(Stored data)

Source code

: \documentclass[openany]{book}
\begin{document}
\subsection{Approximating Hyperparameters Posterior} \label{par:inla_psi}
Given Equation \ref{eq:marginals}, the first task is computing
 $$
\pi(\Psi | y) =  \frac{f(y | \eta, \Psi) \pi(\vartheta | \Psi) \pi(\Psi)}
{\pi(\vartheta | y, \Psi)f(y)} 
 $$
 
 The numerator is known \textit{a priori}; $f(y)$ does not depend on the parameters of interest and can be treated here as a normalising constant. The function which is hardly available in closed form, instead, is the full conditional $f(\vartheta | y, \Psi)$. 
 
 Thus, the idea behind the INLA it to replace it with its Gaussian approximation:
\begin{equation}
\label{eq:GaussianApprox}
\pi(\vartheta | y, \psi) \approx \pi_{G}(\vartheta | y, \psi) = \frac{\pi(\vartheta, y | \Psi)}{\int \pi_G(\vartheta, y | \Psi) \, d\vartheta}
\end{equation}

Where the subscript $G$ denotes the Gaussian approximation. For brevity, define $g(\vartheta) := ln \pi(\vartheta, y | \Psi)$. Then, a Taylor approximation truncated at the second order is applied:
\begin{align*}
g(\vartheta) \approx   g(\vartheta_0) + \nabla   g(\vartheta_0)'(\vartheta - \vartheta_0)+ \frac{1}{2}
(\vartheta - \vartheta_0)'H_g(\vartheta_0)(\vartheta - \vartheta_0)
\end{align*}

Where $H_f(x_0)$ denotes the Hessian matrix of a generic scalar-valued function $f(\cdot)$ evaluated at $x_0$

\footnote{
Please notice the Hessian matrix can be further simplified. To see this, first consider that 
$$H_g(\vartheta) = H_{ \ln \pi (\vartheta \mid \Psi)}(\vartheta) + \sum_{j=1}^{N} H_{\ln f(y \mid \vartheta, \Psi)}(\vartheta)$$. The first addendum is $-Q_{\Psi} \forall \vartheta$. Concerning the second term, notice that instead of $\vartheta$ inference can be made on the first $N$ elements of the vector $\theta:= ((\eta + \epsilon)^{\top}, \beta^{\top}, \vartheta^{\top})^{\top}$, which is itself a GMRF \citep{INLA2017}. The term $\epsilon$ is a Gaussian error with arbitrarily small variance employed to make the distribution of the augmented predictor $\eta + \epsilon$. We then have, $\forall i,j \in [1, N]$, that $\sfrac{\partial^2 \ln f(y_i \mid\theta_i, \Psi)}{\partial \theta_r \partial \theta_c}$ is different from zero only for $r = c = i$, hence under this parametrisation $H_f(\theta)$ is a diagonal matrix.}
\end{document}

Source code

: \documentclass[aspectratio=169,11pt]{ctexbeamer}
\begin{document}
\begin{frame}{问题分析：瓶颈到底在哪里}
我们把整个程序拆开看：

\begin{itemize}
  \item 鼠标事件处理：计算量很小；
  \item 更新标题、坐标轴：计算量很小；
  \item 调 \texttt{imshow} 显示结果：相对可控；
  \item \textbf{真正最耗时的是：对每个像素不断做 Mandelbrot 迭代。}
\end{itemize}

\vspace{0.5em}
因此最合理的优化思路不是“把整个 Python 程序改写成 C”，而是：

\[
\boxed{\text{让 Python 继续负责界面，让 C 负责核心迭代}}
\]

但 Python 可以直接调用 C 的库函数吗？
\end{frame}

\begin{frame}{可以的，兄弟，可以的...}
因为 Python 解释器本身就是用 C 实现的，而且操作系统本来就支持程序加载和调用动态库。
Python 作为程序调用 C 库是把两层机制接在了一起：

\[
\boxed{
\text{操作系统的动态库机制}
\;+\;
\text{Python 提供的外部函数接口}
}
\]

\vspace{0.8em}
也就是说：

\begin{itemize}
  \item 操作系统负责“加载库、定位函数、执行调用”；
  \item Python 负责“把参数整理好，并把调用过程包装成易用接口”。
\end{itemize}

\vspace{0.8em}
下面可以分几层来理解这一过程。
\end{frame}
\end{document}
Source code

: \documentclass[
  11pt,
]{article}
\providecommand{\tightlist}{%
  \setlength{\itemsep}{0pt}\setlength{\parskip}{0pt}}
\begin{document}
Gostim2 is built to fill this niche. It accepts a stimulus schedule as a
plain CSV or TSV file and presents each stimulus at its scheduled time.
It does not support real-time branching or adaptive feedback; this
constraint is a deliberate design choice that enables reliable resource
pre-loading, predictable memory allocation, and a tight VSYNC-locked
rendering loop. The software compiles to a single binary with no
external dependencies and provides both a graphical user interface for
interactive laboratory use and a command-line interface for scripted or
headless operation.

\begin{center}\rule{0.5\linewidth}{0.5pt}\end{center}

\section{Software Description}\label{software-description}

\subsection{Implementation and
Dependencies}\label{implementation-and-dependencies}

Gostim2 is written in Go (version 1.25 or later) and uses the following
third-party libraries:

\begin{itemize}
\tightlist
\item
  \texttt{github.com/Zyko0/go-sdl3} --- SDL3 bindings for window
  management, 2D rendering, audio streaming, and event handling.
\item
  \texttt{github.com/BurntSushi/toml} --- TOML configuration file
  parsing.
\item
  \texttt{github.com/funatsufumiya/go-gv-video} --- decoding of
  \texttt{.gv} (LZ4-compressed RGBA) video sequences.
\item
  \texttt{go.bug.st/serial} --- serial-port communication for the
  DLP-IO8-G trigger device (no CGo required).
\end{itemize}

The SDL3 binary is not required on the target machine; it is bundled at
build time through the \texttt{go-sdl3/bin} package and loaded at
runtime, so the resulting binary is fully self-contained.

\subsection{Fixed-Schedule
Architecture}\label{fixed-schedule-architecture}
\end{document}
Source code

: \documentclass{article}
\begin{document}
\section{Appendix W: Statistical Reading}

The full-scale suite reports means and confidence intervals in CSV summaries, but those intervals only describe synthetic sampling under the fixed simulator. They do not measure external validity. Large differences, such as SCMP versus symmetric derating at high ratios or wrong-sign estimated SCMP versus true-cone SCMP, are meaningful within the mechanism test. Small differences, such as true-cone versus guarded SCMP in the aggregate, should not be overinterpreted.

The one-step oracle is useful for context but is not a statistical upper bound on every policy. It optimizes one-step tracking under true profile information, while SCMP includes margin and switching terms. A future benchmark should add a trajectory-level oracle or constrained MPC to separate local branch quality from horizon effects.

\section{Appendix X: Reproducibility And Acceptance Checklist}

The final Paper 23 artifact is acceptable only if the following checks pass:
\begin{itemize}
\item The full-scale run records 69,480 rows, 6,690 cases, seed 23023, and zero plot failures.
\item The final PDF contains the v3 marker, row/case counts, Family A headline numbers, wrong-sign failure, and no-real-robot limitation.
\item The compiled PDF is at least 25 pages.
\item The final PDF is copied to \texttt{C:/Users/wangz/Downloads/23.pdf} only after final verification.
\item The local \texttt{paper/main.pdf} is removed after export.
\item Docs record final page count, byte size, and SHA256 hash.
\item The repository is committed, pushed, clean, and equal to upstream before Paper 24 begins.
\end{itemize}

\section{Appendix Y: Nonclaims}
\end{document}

**Task to carry out:** Every line of the data above should be retyped precisely.

**Result of this task:**
Source code

: \documentclass[openany]{book}
\begin{document}
\subsection{Approximating Hyperparameters Posterior} \label{par:inla_psi}
Given Equation \ref{eq:marginals}, the first task is computing
 $$
\pi(\Psi | y) =  \frac{f(y | \eta, \Psi) \pi(\vartheta | \Psi) \pi(\Psi)}
{\pi(\vartheta | y, \Psi)f(y)} 
 $$
 
 The numerator is known \textit{a priori}; $f(y)$ does not depend on the parameters of interest and can be treated here as a normalising constant. The function which is hardly available in closed form, instead, is the full conditional $f(\vartheta | y, \Psi)$. 
 
 Thus, the idea behind the INLA it to replace it with its Gaussian approximation:
\begin{equation}
\label{eq:GaussianApprox}
\pi(\vartheta | y, \psi) \approx \pi_{G}(\vartheta | y, \psi) = \frac{\pi(\vartheta, y | \Psi)}{\int \pi_G(\vartheta, y | \Psi) \, d\vartheta}
\end{equation}

Where the subscript $G$ denotes the Gaussian approximation. For brevity, define $g(\vartheta) := ln \pi(\vartheta, y | \Psi)$. Then, a Taylor approximation truncated at the second order is applied:
\begin{align*}
g(\vartheta) \approx   g(\vartheta_0) + \nabla   g(\vartheta_0)'(\vartheta - \vartheta_0)+ \frac{1}{2}
(\vartheta - \vartheta_0)'H_g(\vartheta_0)(\vartheta - \vartheta_0)
\end{align*}

Where $H_f(x_0)$ denotes the Hessian matrix of a generic scalar-valued function $f(\cdot)$ evaluated at $x_0$

\footnote{
Please notice the Hessian matrix can be further simplified. To see this, first consider that 
$$H_g(\vartheta) = H_{ \ln \pi (\vartheta \mid \Psi)}(\vartheta) + \sum_{j=1}^{N} H_{\ln f(y \mid \vartheta, \Psi)}(\vartheta)$$. The first addendum is $-Q_{\Psi} \forall \vartheta$. Concerning the second term, notice that instead of $\vartheta$ inference can be made on the first $N$ elements of the vector $\theta:= ((\eta + \epsilon)^{\top}, \beta^{\top}, \vartheta^{\top})^{\top}$, which is itself a GMRF \citep{INLA2017}. The term $\epsilon$ is a Gaussian error with arbitrarily small variance employed to make the distribution of the augmented predictor $\eta + \epsilon$. We then have, $\forall i,j \in [1, N]$, that $\sfrac{\partial^2 \ln f(y_i \mid\theta_i, \Psi)}{\partial \theta_r \partial \theta_c}$ is different from zero only for $r = c = i$, hence under this parametrisation $H_f(\theta)$ is a diagonal matrix.}
\end{document}

Source code

: \documentclass[aspectratio=169,11pt]{ctexbeamer}
\begin{document}
\begin{frame}{问题分析：瓶颈到底在哪里}
我们把整个程序拆开看：

\begin{itemize}
  \item 鼠标事件处理：计算量很小；
  \item 更新标题、坐标轴：计算量很小；
  \item 调 \texttt{imshow} 显示结果：相对可控；
  \item \textbf{真正最耗时的是：对每个像素不断做 Mandelbrot 迭代。}
\end{itemize}

\vspace{0.5em}
因此最合理的优化思路不是“把整个 Python 程序改写成 C”，而是：

\[
\boxed{\text{让 Python 继续负责界面，让 C 负责核心迭代}}
\]

但 Python 可以直接调用 C 的库函数吗？
\end{frame}

\begin{frame}{可以的，兄弟，可以的...}
因为 Python 解释器本身就是用 C 实现的，而且操作系统本来就支持程序加载和调用动态库。
Python 作为程序调用 C 库是把两层机制接在了一起：

\[
\boxed{
\text{操作系统的动态库机制}
\;+\;
\text{Python 提供的外部函数接口}
}
\]

\vspace{0.8em}
也就是说：

\begin{itemize}
  \item 操作系统负责“加载库、定位函数、执行调用”；
  \item Python 负责“把参数整理好，并把调用过程包装成易用接口”。
\end{itemize}

\vspace{0.8em}
下面可以分几层来理解这一过程。
\end{frame}
\end{document}
Source code

: \documentclass[
  11pt,
]{article}
\providecommand{\tightlist}{%
  \setlength{\itemsep}{0pt}\setlength{\parskip}{0pt}}
\begin{document}
Gostim2 is built to fill this niche. It accepts a stimulus schedule as a
plain CSV or TSV file and presents each stimulus at its scheduled time.
It does not support real-time branching or adaptive feedback; this
constraint is a deliberate design choice that enables reliable resource
pre-loading, predictable memory allocation, and a tight VSYNC-locked
rendering loop. The software compiles to a single binary with no
external dependencies and provides both a graphical user interface for
interactive laboratory use and a command-line interface for scripted or
headless operation.

\begin{center}\rule{0.5\linewidth}{0.5pt}\end{center}

\section{Software Description}\label{software-description}

\subsection{Implementation and
Dependencies}\label{implementation-and-dependencies}

Gostim2 is written in Go (version 1.25 or later) and uses the following
third-party libraries:

\begin{itemize}
\tightlist
\item
  \texttt{github.com/Zyko0/go-sdl3} --- SDL3 bindings for window
  management, 2D rendering, audio streaming, and event handling.
\item
  \texttt{github.com/BurntSushi/toml} --- TOML configuration file
  parsing.
\item
  \texttt{github.com/funatsufumiya/go-gv-video} --- decoding of
  \texttt{.gv} (LZ4-compressed RGBA) video sequences.
\item
  \texttt{go.bug.st/serial} --- serial-port communication for the
  DLP-IO8-G trigger device (no CGo required).
\end{itemize}

The SDL3 binary is not required on the target machine; it is bundled at
build time through the \texttt{go-sdl3/bin} package and loaded at
runtime, so the resulting binary is fully self-contained.

\subsection{Fixed-Schedule
Architecture}\label{fixed-schedule-architecture}
\end{document}
Source code

: \documentclass{article}
\begin{document}
\section{Appendix W: Statistical Reading}

The full-scale suite reports means and confidence intervals in CSV summaries, but those intervals only describe synthetic sampling under the fixed simulator. They do not measure external validity. Large differences, such as SCMP versus symmetric derating at high ratios or wrong-sign estimated SCMP versus true-cone SCMP, are meaningful within the mechanism test. Small differences, such as true-cone versus guarded SCMP in the aggregate, should not be overinterpreted.

The one-step oracle is useful for context but is not a statistical upper bound on every policy. It optimizes one-step tracking under true profile information, while SCMP includes margin and switching terms. A future benchmark should add a trajectory-level oracle or constrained MPC to separate local branch quality from horizon effects.

\section{Appendix X: Reproducibility And Acceptance Checklist}

The final Paper 23 artifact is acceptable only if the following checks pass:
\begin{itemize}
\item The full-scale run records 69,480 rows, 6,690 cases, seed 23023, and zero plot failures.
\item The final PDF contains the v3 marker, row/case counts, Family A headline numbers, wrong-sign failure, and no-real-robot limitation.
\item The compiled PDF is at least 25 pages.
\item The final PDF is copied to \texttt{C:/Users/wangz/Downloads/23.pdf} only after final verification.
\item The local \texttt{paper/main.pdf} is removed after export.
\item Docs record final page count, byte size, and SHA256 hash.
\item The repository is committed, pushed, clean, and equal to upstream before Paper 24 begins.
\end{itemize}

\section{Appendix Y: Nonclaims}
\end{document}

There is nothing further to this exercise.